From: Christian Borntraeger <borntraeger@de.ibm.com>
To: Linus Torvalds <torvalds@linux-foundation.org>,
"Kirill A. Shutemov" <kirill.shutemov@linux.intel.com>
Cc: "Huang, Ying" <ying.huang@intel.com>,
Rik van Riel <riel@redhat.com>, Michal Hocko <mhocko@suse.com>,
LKML <linux-kernel@vger.kernel.org>,
Michal Hocko <mhocko@kernel.org>,
Minchan Kim <minchan@kernel.org>,
Vinayak Menon <vinmenon@codeaurora.org>,
Mel Gorman <mgorman@suse.de>,
Andrew Morton <akpm@linux-foundation.org>, LKP <lkp@01.org>,
Dave Hansen <dave.hansen@linux.intel.com>,
Martin Schwidefsky <schwidefsky@de.ibm.com>,
linux-s390 <linux-s390@vger.kernel.org>
Subject: Re: [LKP] [lkp] [mm] 5c0a85fad9: unixbench.score -6.3% regression
Date: Tue, 14 Jun 2016 16:03:23 +0200 [thread overview]
Message-ID: <57600EAB.9030000@de.ibm.com> (raw)
In-Reply-To: <CA+55aFx2TdqHW5VvirF-fAe4rRtSKK6BH06LyN4Ma3Q7ifJkxA@mail.gmail.com>
On 06/14/2016 08:11 AM, Linus Torvalds wrote:
> On Mon, Jun 13, 2016 at 5:52 AM, Kirill A. Shutemov
> <kirill.shutemov@linux.intel.com> wrote:
>> On Sat, Jun 11, 2016 at 06:02:57PM -0700, Linus Torvalds wrote:
>>>
>>> I've timed it at over a thousand cycles on at least some CPU's, but
>>> that's still peanuts compared to a real page fault. It shouldn't be
>>> *that* noticeable, ie no way it's a 6% regression on its own.
>>
>> Looks like setting accessed bit is the problem.
>
> Ok. I've definitely seen it as an issue, but never to the point of
> several percent on a real benchmark that wasn't explicitly testing
> that cost.
>
> I reported the excessive dirty/accessed bit cost to Intel back in the
> P4 days, but it's apparently not been high enough for anybody to care.
>
>> We spend 36% more time in page walk only, about 1% of total userspace time.

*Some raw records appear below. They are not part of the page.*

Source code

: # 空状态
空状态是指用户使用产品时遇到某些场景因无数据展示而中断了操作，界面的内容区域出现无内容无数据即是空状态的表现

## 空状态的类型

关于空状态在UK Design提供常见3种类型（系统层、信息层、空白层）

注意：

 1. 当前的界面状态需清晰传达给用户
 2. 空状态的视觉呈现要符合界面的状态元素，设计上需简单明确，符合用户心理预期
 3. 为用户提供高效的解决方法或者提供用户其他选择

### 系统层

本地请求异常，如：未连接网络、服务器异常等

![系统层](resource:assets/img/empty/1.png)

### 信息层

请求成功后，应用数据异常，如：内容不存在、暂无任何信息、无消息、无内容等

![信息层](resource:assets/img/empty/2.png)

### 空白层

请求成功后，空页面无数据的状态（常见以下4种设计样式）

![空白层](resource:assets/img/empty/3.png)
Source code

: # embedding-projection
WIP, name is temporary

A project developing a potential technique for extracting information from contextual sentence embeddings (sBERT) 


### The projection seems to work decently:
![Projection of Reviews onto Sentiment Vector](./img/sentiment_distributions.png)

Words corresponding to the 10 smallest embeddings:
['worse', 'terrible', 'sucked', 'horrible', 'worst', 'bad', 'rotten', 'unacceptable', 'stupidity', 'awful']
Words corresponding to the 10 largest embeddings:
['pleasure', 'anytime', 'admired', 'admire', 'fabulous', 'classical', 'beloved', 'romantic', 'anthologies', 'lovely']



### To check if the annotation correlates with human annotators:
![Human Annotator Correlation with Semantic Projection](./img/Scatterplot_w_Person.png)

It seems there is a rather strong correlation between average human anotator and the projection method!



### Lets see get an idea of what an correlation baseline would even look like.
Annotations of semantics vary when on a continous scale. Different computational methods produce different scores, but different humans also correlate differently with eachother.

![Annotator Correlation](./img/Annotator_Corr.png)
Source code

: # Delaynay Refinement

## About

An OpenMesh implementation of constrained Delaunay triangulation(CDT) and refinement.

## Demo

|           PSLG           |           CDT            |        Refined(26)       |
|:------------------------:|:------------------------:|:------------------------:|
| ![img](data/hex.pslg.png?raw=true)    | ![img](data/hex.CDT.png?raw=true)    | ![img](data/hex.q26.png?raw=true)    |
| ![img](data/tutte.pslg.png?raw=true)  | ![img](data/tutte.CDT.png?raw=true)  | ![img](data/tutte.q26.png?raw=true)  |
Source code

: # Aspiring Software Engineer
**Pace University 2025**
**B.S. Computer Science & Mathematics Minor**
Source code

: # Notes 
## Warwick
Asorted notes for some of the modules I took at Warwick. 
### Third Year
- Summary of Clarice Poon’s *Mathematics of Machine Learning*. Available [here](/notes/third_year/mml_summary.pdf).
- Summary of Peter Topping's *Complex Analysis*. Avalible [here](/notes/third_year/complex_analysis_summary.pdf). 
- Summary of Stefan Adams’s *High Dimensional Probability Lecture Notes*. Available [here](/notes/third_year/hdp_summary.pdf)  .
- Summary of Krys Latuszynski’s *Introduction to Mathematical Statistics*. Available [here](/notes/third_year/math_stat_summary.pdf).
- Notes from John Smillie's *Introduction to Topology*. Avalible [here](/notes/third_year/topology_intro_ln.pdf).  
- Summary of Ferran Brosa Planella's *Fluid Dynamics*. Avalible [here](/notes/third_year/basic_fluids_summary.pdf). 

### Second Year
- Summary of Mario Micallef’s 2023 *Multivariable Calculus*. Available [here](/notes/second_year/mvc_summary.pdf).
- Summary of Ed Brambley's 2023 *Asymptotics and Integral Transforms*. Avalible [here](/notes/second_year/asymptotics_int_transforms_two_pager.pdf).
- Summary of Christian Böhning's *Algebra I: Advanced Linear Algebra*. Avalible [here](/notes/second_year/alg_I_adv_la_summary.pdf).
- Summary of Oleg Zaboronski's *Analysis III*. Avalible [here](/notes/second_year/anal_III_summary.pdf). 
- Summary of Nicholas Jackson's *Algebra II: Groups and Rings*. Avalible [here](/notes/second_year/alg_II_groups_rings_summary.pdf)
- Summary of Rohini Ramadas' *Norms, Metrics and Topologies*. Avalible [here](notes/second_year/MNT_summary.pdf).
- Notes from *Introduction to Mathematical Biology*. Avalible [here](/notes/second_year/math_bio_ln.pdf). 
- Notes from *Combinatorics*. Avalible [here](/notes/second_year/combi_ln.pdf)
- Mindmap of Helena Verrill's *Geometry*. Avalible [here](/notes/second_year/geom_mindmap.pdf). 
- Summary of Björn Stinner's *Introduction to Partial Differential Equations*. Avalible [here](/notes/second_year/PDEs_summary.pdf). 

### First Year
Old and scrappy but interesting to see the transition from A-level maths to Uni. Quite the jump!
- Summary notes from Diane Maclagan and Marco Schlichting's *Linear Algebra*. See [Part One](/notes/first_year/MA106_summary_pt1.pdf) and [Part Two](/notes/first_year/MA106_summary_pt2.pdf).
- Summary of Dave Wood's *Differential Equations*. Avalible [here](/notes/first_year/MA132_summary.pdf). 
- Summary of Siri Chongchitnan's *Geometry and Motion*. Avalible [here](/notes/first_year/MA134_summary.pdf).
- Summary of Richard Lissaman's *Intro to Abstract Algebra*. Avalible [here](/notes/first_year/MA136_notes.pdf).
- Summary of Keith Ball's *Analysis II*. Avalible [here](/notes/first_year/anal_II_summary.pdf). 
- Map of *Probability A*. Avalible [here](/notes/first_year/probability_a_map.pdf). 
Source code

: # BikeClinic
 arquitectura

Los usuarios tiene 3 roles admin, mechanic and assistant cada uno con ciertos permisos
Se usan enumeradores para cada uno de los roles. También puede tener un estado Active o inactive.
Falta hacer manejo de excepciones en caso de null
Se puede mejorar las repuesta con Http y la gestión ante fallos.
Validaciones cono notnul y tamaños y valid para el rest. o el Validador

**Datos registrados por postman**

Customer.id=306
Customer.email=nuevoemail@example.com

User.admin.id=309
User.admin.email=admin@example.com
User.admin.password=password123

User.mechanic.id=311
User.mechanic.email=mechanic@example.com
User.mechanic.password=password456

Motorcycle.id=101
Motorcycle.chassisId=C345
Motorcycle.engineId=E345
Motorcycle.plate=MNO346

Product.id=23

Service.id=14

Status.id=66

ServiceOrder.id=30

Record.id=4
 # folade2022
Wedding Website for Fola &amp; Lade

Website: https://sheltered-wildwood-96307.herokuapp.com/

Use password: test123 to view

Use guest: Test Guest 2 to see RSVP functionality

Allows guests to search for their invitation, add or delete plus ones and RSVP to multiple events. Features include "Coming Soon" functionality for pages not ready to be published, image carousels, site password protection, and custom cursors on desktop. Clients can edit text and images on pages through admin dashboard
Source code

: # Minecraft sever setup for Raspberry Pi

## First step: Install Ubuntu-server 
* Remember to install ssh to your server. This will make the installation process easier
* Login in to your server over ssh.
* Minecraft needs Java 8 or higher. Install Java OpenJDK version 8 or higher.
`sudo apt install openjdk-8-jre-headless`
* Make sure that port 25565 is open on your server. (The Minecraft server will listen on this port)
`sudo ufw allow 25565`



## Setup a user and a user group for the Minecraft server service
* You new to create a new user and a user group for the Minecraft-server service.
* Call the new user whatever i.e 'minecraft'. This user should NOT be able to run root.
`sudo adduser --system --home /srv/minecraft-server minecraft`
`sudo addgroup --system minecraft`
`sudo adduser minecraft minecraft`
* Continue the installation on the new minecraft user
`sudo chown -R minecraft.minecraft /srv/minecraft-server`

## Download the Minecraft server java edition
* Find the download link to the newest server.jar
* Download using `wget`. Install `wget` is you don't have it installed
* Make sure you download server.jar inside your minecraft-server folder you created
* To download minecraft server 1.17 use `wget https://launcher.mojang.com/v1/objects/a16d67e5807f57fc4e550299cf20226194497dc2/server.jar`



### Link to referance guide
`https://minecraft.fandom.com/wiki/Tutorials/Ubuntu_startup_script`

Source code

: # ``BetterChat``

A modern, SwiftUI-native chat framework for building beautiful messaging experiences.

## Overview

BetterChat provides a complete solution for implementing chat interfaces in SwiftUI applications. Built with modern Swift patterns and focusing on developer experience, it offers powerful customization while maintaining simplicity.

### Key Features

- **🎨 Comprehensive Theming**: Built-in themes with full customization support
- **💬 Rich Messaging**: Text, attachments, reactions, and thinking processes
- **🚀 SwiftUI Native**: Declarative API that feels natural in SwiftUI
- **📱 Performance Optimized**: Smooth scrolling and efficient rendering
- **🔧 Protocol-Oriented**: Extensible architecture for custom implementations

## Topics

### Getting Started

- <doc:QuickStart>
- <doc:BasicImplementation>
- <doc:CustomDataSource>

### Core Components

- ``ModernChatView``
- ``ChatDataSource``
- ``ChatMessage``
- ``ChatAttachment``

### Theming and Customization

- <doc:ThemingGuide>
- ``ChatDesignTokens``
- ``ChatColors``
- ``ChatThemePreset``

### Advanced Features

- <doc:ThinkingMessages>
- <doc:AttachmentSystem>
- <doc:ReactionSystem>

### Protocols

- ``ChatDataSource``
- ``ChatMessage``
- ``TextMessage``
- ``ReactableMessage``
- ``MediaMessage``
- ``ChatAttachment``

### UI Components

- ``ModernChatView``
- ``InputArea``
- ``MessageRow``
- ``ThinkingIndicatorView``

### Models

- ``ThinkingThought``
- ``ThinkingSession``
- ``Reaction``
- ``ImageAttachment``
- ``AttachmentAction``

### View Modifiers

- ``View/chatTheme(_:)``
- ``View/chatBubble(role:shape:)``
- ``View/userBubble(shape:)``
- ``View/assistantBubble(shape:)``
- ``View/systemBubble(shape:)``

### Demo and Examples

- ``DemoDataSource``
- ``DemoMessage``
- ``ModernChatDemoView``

>> Combining this with page walk footprint on caches, I guess we can get to
>> this 3.5% score difference I see.
>>
>> I'm not sure if there's anything we can do to solve the issue without
>> screwing relacim logic again. :(
>
> I think we should say "screw the reclaim logic" for now, and revert
> commit 5c0a85fad949 for now.
>
> Considering how much trouble the accessed bit is on some other
> architectures too, I wonder if we should strive to simply not care
> about it, and always leaving it set. And then rely entirely on just
> unmapping the pages and making the "we took a page fault after
> unmapping" be the real activity tester.
>
> So get rid of the "if the page is young, mark it old but leave it in
> the page tables" logic entirely. When we unmap a page, it will always
> either be in the swap cache or the page cache anyway, so faulting it
> in again should be just a minor fault with no actual IO happening.
>
> That might be less of an impact in the end - yes, the unmap and
> re-fault is much more expensive, but it presumably happens to much
> fewer pages.
FWIW, something like that is what Martin did for s390 3 years ago.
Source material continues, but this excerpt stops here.